Calories Eaten Today
source grams cals %total
Total: 1522
Fat: 39 347 24%
Sat: 11 97 7%
Poly: 6 53 4%
Mono: 18 159 11%
Carbs: 190 659 46%
Fiber: 25 0 0%
Protein: 107 430 30%
Alcohol: 0 0 0

ok, I don't know what should I be aiming
40/40/20
or
50/30/20
what's the matter with the fiber thing?I did eat vegetables and oats?
OK I so confused with this eating !!!
heeeeeeeeellllllllpppppppppp


exercise:nothing today, gym closed because it was a how do you call it national holiday maybe?
tomorrow I'll go!promise

water is bad: 0.5 l. I'm hoping to reach 2l today (it's around 9 pm here and I have lots of study to do)
thank you everyone
kiss

Ivey_Itch
04-25-2005, 02:18 PM
Hey Girl! What's up! I'm glad your taking this big step and putting yourself out here like this! It's great that your wanting to change and have made a dedication!! Your going to get great advice and feedback and NEVER STOP BELIEVING IN YOURSELF! You are going to do whatever you want in life! Keep that positive attitude! You have got to learn to love yourself, and as you go about this process, you will notice little changes and you will feel better and better about yourself! Diet is probably going to be the best thing to start working on at this point. Make little changes to begin with, nothing drastic. I started out with the 40/40/20 split for a while. It's a good one to begin with, so you should try that for a while and see how it goes. Now here's the most important thing. You want to try to get in 5-6 meals a day, try to eat every 2 1/2 to 3 hours, and try to make all the calories in each meal about the same. You want to try to get a little carb, protein, and good fat in each meal. (unless it's post workout, you can hold on the "good" fats here) For your calories, to begin with do a week of around 1400 and see what happens. You can adjust them from there, if your losing too quickly, just bump it up slightly, if your not losing, decrease slightly. But you want to keep them up as high as you can to begin with. :)

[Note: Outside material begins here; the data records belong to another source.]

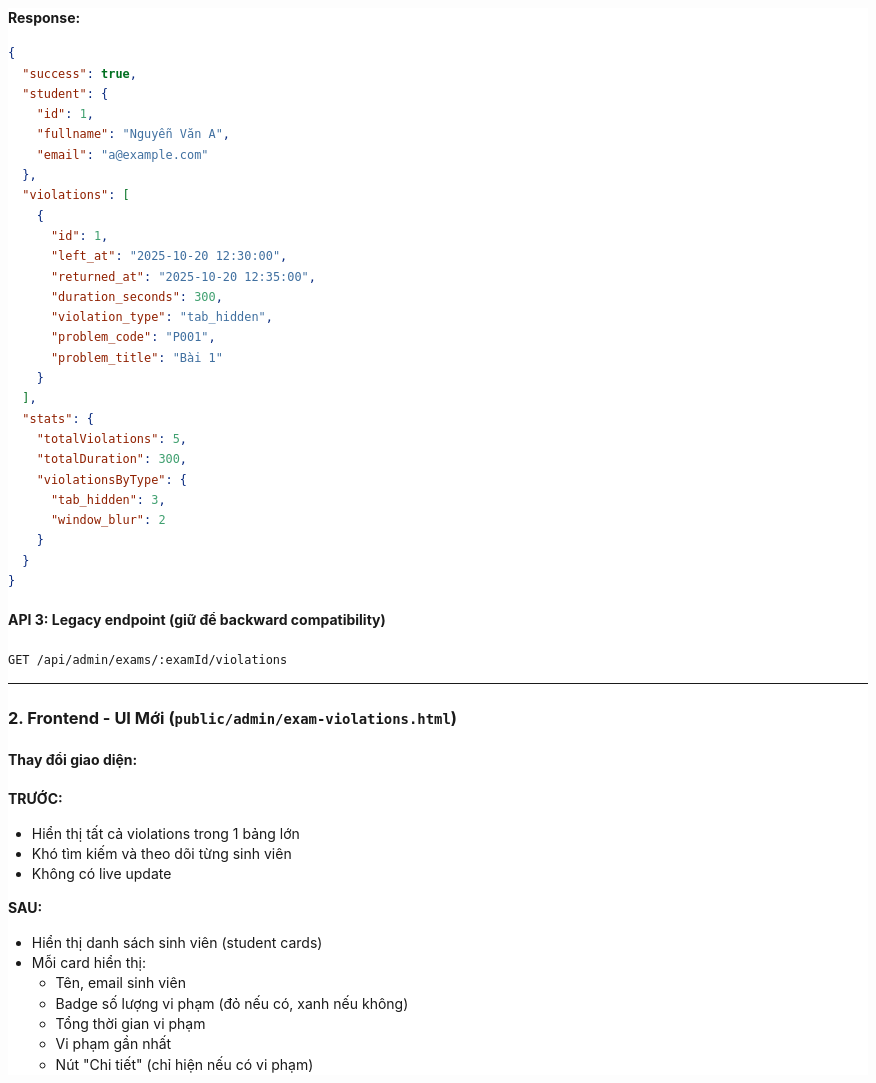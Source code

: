 **Response:**
```json
{
  "success": true,
  "student": {
    "id": 1,
    "fullname": "Nguyễn Văn A",
    "email": "a@example.com"
  },
  "violations": [
    {
      "id": 1,
      "left_at": "2025-10-20 12:30:00",
      "returned_at": "2025-10-20 12:35:00",
      "duration_seconds": 300,
      "violation_type": "tab_hidden",
      "problem_code": "P001",
      "problem_title": "Bài 1"
    }
  ],
  "stats": {
    "totalViolations": 5,
    "totalDuration": 300,
    "violationsByType": {
      "tab_hidden": 3,
      "window_blur": 2
    }
  }
}
```

#### API 3: Legacy endpoint (giữ để backward compatibility)
```
GET /api/admin/exams/:examId/violations
```

---

### 2. **Frontend - UI Mới** (`public/admin/exam-violations.html`)

#### Thay đổi giao diện:

**TRƯỚC:**
- Hiển thị tất cả violations trong 1 bảng lớn
- Khó tìm kiếm và theo dõi từng sinh viên
- Không có live update

**SAU:**
- Hiển thị danh sách sinh viên (student cards)
- Mỗi card hiển thị:
  - Tên, email sinh viên
  - Badge số lượng vi phạm (đỏ nếu có, xanh nếu không)
  - Tổng thời gian vi phạm
  - Vi phạm gần nhất
  - Nút "Chi tiết" (chỉ hiện nếu có vi phạm)
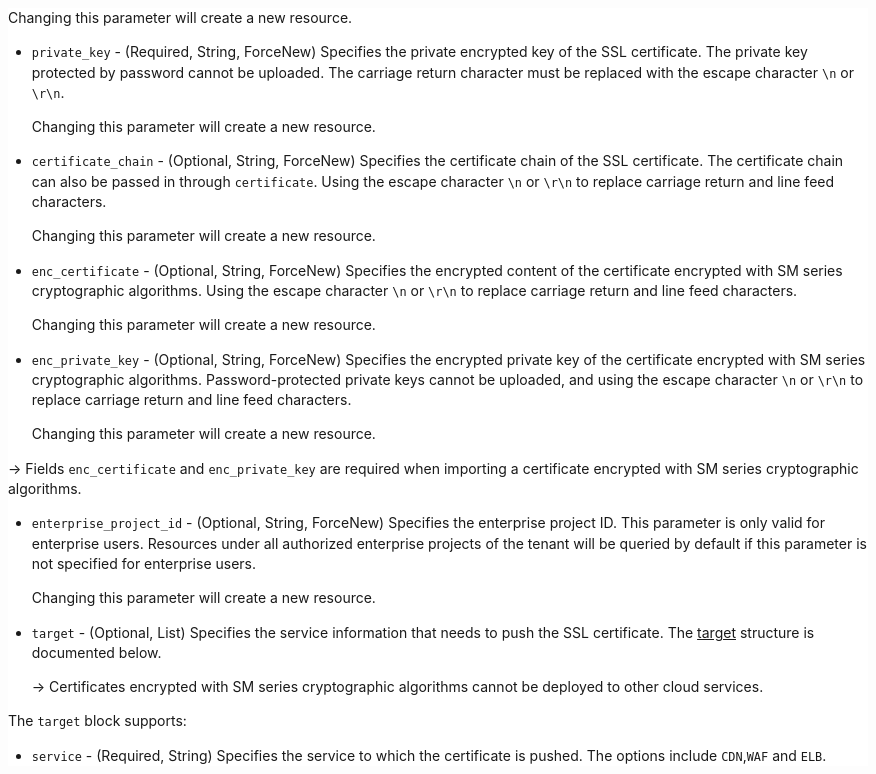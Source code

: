   Changing this parameter will create a new resource.

* `private_key` - (Required, String, ForceNew) Specifies the private encrypted key of the SSL certificate.
  The private key protected by password cannot be uploaded. The carriage return character must be replaced with the
  escape character `\n` or `\r\n`.

  Changing this parameter will create a new resource.

* `certificate_chain` - (Optional, String, ForceNew) Specifies the certificate chain of the SSL certificate.
  The certificate chain can also be passed in through `certificate`. Using the escape character `\n` or `\r\n` to
  replace carriage return and line feed characters.

  Changing this parameter will create a new resource.

* `enc_certificate` - (Optional, String, ForceNew) Specifies the encrypted content of the certificate encrypted with
  SM series cryptographic algorithms.
  Using the escape character `\n` or `\r\n` to replace carriage return and line feed characters.

  Changing this parameter will create a new resource.

* `enc_private_key` - (Optional, String, ForceNew) Specifies the encrypted private key of the certificate encrypted with
  SM series cryptographic algorithms.
  Password-protected private keys cannot be uploaded, and using the escape character `\n` or `\r\n` to replace carriage
  return and line feed characters.

  Changing this parameter will create a new resource.

-> Fields `enc_certificate` and `enc_private_key` are required when importing a certificate encrypted with SM series
   cryptographic algorithms.

* `enterprise_project_id` - (Optional, String, ForceNew) Specifies the enterprise project ID. This parameter is only
  valid for enterprise users. Resources under all authorized enterprise projects of the tenant will be queried by default
  if this parameter is not specified for enterprise users.

  Changing this parameter will create a new resource.

* `target` - (Optional, List) Specifies the service information that needs to push the SSL certificate.
The [target](#block_target) structure is documented below.

  -> Certificates encrypted with SM series cryptographic algorithms cannot be deployed to other cloud services.

<a name="block_target"></a>
The `target` block supports:

* `service` - (Required, String) Specifies the service to which the certificate is pushed. The options include `CDN`,`WAF`
  and `ELB`.
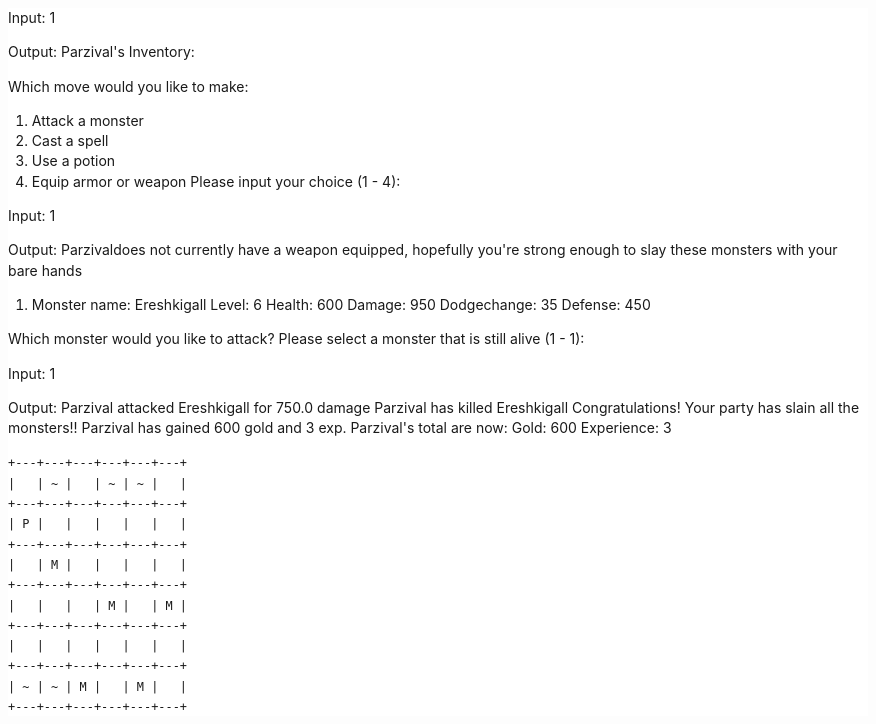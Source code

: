 Input:
1

Output:
   Parzival's Inventory:

Which move would you like to make:
1. Attack a monster
2. Cast a spell
3. Use a potion
4. Equip armor or weapon
Please input your choice (1 - 4):

Input:
1

Output:
Parzivaldoes not currently have a weapon equipped, hopefully you're strong enough to slay these monsters with your bare hands
1. Monster name: Ereshkigall
   Level: 6
   Health: 600
   Damage: 950
   Dodgechange:   35
   Defense:   450


Which monster would you like to attack? Please select a monster that is still alive (1 - 1):

Input:
1

Output:
Parzival attacked Ereshkigall for 750.0 damage
Parzival has killed Ereshkigall
Congratulations! Your party has slain all the monsters!!
Parzival has gained 600 gold and 3 exp.
Parzival's total are now:
Gold: 600
Experience: 3
```
+---+---+---+---+---+---+
|   | ~ |   | ~ | ~ |   |
+---+---+---+---+---+---+
| P |   |   |   |   |   |
+---+---+---+---+---+---+
|   | M |   |   |   |   |
+---+---+---+---+---+---+
|   |   |   | M |   | M |
+---+---+---+---+---+---+
|   |   |   |   |   |   |
+---+---+---+---+---+---+
| ~ | ~ | M |   | M |   |
+---+---+---+---+---+---+
```
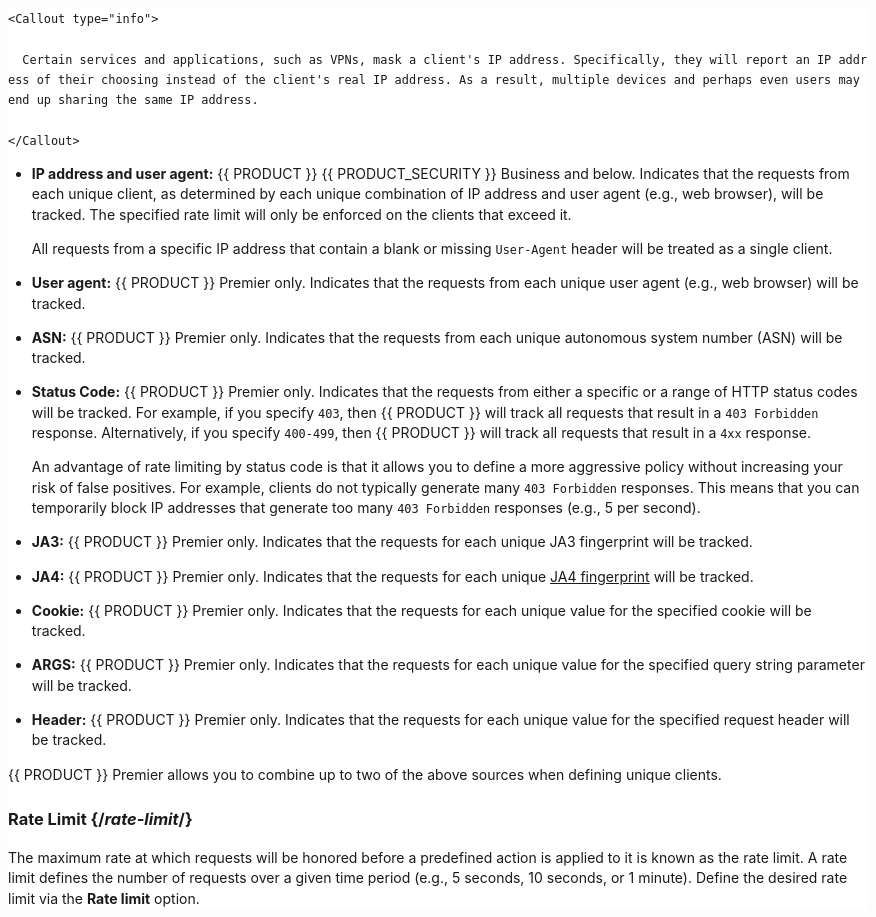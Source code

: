     <Callout type="info">

      Certain services and applications, such as VPNs, mask a client's IP address. Specifically, they will report an IP address of their choosing instead of the client's real IP address. As a result, multiple devices and perhaps even users may end up sharing the same IP address.

    </Callout>

-   **IP address and user agent:** {{ PRODUCT }} {{ PRODUCT_SECURITY }} Business and below. Indicates that the requests from each unique client, as determined by each unique combination of IP address and user agent (e.g., web browser), will be tracked. The specified rate limit will only be enforced on the clients that exceed it.

    <Callout type="info">

      All requests from a specific IP address that contain a blank or missing `User-Agent` header will be treated as a single client.

    </Callout>

-   **User agent:** {{ PRODUCT }} Premier only. Indicates that the requests from each unique user agent (e.g., web browser) will be tracked.

-   **ASN:** {{ PRODUCT }} Premier only. Indicates that the requests from each unique autonomous system number (ASN) will be tracked.
-   **Status Code:** {{ PRODUCT }} Premier only. Indicates that the requests from either a specific or a range of HTTP status codes will be tracked. For example, if you specify `403`, then {{ PRODUCT }} will track all requests that result in a `403 Forbidden` response. Alternatively, if you specify `400-499`, then {{ PRODUCT }} will track all requests that result in a `4xx` response.

    <Tip>
    
    An advantage of rate limiting by status code is that it allows you to define a more aggressive policy without increasing your risk of false positives. For example, clients do not typically generate many `403 Forbidden` responses. This means that you can temporarily block IP addresses that generate too many `403 Forbidden` responses (e.g., 5 per second).

    </Tip>

-   **JA3:** {{ PRODUCT }} Premier only. Indicates that the requests for each unique JA3 fingerprint will be tracked.
-   **JA4:** {{ PRODUCT }} Premier only. Indicates that the requests for each unique [JA4 fingerprint](https://github.com/FoxIO-LLC/ja4/blob/main/technical_details/JA4.md) will be tracked.
-   **Cookie:** {{ PRODUCT }} Premier only. Indicates that the requests for each unique value for the specified cookie will be tracked.
-   **ARGS:** {{ PRODUCT }} Premier only. Indicates that the requests for each unique value for the specified query string parameter will be tracked.
-   **Header:** {{ PRODUCT }} Premier only. Indicates that the requests for each unique value for the specified request header will be tracked.

{{ PRODUCT }} Premier allows you to combine up to two of the above sources when defining unique clients.

### Rate Limit {/*rate-limit*/}

The maximum rate at which requests will be honored before a predefined
action is applied to it is known as the rate limit. A rate limit defines
the number of requests over a given time period (e.g., 5 seconds, 10
seconds, or 1 minute). Define the desired rate limit via the **Rate
limit** option.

Let's look at the meal plan you just had posted and see what we could work on :)

Todays meals:

meal 1: 1 small banana (I get so sick when I travel) Need a complex carb here, maybe only 1/2 a banana or a handful of berries. Also, need protein and good fat! Something like 1/2 cup oat meal with some berries 4 scrambled egg whites and 1 whole egg? (you'd want to work this out on fitday and see what these calories come out to to make it work for your plan :)

meal 2: mcdonald's ceasar salad with grilled chicken (yay for me for not eating fries or burgers or soda!) Good work on skipping the burgers! Maybe next time try to bring your lunch, or have a subway 6 inch under 6 grams of fat on whole wheat bread Or a grilled chicken salad like you had with the fat free dressing or light dressing on the side :)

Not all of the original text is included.